Son nom, en effet, figure à la date du 13 décembre 1942 sur le cahier d'écrou de la prison de Sort en Espagne, dont nous avons copie et où sont répertoriés, par date d'arrivée, tous les fugitifs arrêtés par la Guardia Civil. Il fut transféré rapidement au sinistre camp de Miranda del Ebro. Il avait auparavant volontairement modifié quelque peu son état civil en changeant de prénom et en prenant la nationalité américaine. Cette démarche n'était pas innocente : en effet, les ressortissants américains séjournaient bien moins longtemps que les autres dans les prisons ibériques (de 1 à 3 mois au lieu du double ou du triple), car bien que Franco soit l'allié d'Hitler, il était compromis économiquement avec les États-Unis par des accords secrets. En effet, l'Espagne, ruinée par la guerre civile, avait besoin des matières premières et des denrées alimentaires nécessaires à sa survie. De ce fait, chaque fois qu'un navire venait livrer dans un port espagnol, il repartait avec un quota de prisonniers englobant à l'évidence un plus fort pourcentage d'américains qui bénéficiaient également de conditions d'incarcération plus acceptables.

De Miranda il rejoignit la liberté par Gibraltar. Il s'embarqua pour l'Angleterre où il rencontra le Général de Gaulle à Londres. Pressé d'en découdre, il s'engagea en 1942 dans les parachutistes du 4ème bataillon d'infanterie de l'air. En juin 1944, largué en planeur avec son unité lors des opérations du débarquement, il mena en jeep contre les forces nazies de nombreuses opérations commandos.

Parachuté en avril 1945 aux Pays-Bas avec son groupe de SAS, il fut capturé lors d'un accrochage et fusillé sommairement par les Allemands. Par miracle, il échappa à la mort : protégé par le corps d'un de ses camarades qui tomba sur lui, il évita la première balle ; quant au coup de grâce tiré en plein coeur, il ne lui provoquera qu'une légère blessure car le coup sera dévié par des pièces de monnaie anglaises qu'il détenait dans son portefeuille sous son battle-dress ! Fait prisonnier une seconde fois, il fut enfin libéré par les troupes anglaises au printemps 1945...

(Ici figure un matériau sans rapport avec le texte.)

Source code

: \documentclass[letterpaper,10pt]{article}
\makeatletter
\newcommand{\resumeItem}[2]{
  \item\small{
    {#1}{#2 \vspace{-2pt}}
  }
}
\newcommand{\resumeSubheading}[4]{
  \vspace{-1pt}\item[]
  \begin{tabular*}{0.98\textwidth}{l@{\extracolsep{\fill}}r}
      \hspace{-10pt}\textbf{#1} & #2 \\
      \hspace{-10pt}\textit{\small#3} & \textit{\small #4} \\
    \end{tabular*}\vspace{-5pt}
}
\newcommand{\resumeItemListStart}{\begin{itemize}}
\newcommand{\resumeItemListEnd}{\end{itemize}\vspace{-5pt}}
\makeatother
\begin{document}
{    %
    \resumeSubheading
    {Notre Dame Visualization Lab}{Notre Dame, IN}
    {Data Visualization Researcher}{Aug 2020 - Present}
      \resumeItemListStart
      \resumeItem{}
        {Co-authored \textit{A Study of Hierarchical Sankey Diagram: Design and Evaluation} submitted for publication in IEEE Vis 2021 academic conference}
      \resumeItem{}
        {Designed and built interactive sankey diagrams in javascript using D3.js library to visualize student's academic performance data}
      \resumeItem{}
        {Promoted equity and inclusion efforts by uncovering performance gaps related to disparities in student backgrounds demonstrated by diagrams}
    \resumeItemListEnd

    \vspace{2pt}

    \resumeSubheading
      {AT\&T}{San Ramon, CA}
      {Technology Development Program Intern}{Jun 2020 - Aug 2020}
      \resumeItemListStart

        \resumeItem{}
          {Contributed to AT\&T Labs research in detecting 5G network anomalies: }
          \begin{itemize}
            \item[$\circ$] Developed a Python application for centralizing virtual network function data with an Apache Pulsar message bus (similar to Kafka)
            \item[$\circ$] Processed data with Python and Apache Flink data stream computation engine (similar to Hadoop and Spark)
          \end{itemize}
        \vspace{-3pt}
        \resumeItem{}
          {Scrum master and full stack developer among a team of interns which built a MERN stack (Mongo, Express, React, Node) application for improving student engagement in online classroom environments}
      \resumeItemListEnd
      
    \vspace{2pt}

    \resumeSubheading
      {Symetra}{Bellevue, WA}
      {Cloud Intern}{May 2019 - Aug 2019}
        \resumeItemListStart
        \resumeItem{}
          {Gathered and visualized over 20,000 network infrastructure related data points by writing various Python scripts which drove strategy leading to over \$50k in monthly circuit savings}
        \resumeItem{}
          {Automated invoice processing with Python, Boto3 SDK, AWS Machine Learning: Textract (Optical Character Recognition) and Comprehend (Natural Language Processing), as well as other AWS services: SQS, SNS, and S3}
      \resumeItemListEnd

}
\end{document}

Il raconte également dans son livre qu'à 17 ans, recherché par la Gestapo, il quitta par le train Saint-Etienne pour Toulouse dans l'espoir assez ténu, eu égard à la surveillance accrue de la frontière, de s'échapper en Espagne. Durant le voyage, par chance, il lia connaissance avec un aviateur pro gaulliste qui le recommanda à sa belle-mère qui travaillait justement à l'Hôtel de France de Saint-Girons (actuellement "Le Bouchon") tenu à l'époque par la famille Gouin. C'est également dans une partie de cet établissement que le commandant Dreyer, chef de la Gestapo locale, avait réquisitionné son domicile. De ce fait, Monsieur Gouin pouvait tenir la Résistance informée des faits et gestes du maître des lieux, ce qui explique la démarche de la femme de ménage en la  faveur de son "protégé" ; celle-ci ,en effet, put le mettre rapidement en contact avec un responsable de la Résistance locale, par l'entremise du Maire de l'époque, l'industriel Achille Loubet.

Dans les jours suivants, un passeur obligatoirement anonyme conduira son groupe de 8 fugitifs jusqu'à la frontière, en passant par les Estagnous et le Port de la Claouère... par le même Chemin que nous commémorons tous les ans le 2ème week-end de juillet.

Il raconte dans son livre les difficultés physiques qu'il éprouva, malgré son jeune âge, lors de la traversée ainsi que l'invective compulsive qu'à bout de souffle, il décocha péremptoirement à l'intention d'un ancien roi de France : « Quand je pense que cet abruti de Louis XIV a prétendu qu'il n'y avait plus de Pyrénées... On voit bien qu'il n'a jamais mis les pieds ici en hiver ! »

La traversée du Couserans au Val d'Aran, par tous les temps et en proie à tous les dangers, nécessitait une solide endurance autant physique que psychologique.
Tous ceux qui ont été confrontés à cette périlleuse aventure méritent notre admiration et notre respect.
C'est pour ces raisons que nous avons toujours considéré Lucien Neuwirth comme l'un des nôtres !



Lucien Neuwirth - Il y eut d'abord le chant des oiseaux
Lucien Neuwirth - "Il y eut d'abord le chant des oiseaux"
Dans ce livre, il narre son épopée de résistant et en particulier son évasion du territoire français par Saint-Girons et les prisons espagnoles avant de rejoindre Londres.